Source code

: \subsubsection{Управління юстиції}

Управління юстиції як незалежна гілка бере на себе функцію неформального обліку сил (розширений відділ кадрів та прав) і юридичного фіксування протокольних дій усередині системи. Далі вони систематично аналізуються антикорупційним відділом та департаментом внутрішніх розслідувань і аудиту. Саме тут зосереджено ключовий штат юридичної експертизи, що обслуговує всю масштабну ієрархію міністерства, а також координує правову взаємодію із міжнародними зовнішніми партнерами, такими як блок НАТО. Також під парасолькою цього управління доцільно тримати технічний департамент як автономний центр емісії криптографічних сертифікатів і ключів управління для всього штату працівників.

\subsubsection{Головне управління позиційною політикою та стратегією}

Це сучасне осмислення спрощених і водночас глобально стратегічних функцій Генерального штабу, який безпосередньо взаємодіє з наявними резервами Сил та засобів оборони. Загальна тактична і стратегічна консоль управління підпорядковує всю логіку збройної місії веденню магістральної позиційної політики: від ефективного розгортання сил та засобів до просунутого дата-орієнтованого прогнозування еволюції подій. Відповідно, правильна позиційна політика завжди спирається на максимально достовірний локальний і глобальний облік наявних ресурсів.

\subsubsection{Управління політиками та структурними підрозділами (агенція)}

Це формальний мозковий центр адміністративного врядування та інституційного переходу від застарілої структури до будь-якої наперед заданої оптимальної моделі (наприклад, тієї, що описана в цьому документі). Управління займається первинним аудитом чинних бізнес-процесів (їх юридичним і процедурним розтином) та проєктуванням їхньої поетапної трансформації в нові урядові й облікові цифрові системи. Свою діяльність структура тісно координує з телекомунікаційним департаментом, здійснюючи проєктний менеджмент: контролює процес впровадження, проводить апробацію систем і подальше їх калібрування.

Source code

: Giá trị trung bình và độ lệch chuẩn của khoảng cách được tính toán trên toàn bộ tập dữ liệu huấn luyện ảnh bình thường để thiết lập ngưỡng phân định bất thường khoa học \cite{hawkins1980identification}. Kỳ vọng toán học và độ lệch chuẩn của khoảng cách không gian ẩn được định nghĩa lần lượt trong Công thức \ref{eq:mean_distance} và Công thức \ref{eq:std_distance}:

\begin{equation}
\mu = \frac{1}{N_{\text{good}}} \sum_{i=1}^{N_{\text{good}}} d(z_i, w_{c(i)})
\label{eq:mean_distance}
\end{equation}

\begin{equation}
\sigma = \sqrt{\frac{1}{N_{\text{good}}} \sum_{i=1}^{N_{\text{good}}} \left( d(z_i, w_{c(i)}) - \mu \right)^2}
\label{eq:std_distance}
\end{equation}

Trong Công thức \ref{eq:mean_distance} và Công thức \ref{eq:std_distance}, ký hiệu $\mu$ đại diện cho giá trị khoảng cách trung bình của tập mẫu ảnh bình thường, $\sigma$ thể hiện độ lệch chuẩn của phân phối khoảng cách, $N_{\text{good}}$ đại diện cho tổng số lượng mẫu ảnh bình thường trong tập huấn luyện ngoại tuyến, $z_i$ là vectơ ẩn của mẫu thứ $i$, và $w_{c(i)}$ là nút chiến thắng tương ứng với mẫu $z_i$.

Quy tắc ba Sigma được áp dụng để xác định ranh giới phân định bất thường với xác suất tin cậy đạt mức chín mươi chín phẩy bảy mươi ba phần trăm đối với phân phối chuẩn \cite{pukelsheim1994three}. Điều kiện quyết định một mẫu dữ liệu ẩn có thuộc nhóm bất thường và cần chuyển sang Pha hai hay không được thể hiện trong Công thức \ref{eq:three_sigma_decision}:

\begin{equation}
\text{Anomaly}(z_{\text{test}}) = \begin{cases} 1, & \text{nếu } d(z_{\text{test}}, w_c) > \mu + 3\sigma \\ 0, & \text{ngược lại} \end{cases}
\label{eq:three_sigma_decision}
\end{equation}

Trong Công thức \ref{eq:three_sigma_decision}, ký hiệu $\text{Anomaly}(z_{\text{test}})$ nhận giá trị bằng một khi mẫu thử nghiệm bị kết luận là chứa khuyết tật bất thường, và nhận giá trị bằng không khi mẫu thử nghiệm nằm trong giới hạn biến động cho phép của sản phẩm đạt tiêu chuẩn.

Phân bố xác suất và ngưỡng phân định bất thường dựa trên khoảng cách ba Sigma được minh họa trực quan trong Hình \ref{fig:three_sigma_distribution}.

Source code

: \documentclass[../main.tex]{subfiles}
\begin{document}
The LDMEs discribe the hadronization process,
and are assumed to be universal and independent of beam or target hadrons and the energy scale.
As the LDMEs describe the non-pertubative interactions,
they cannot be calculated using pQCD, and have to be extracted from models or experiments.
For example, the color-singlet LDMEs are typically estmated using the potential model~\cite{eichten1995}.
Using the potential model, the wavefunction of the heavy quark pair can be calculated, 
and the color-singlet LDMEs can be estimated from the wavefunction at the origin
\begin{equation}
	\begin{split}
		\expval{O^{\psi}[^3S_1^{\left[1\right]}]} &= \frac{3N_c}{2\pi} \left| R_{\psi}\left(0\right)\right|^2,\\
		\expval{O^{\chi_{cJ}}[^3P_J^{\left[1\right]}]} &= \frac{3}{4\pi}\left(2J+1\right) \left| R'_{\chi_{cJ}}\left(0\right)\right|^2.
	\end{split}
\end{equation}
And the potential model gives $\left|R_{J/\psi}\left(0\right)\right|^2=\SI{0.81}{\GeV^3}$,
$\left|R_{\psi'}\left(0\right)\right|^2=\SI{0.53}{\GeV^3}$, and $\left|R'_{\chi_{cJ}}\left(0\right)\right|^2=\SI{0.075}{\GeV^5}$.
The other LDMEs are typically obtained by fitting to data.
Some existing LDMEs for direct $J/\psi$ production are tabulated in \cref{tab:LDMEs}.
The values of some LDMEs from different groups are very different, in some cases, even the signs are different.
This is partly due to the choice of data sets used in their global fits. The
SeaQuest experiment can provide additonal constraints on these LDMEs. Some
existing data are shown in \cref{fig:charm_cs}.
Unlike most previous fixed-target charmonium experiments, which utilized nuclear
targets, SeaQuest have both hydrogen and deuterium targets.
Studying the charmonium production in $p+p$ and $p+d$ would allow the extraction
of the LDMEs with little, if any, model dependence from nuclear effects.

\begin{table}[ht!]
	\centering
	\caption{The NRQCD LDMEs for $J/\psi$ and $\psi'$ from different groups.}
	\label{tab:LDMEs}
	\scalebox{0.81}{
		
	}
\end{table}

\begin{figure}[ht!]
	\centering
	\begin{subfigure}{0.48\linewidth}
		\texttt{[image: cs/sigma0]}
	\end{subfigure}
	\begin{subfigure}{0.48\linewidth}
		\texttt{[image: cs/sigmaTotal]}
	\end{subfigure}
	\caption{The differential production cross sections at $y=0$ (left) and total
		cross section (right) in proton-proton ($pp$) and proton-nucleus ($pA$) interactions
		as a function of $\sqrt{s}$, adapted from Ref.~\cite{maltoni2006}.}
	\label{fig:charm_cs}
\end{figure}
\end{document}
= = = = = = =
_WHAT YOU NEED TO DO_: Report back each line in the material above that contains the string "color".

_REPLY TO THE EXERCISE_:
For example, the color-singlet LDMEs are typically estmated using the potential model~\cite{eichten1995}.
and the color-singlet LDMEs can be estimated from the wavefunction at the origin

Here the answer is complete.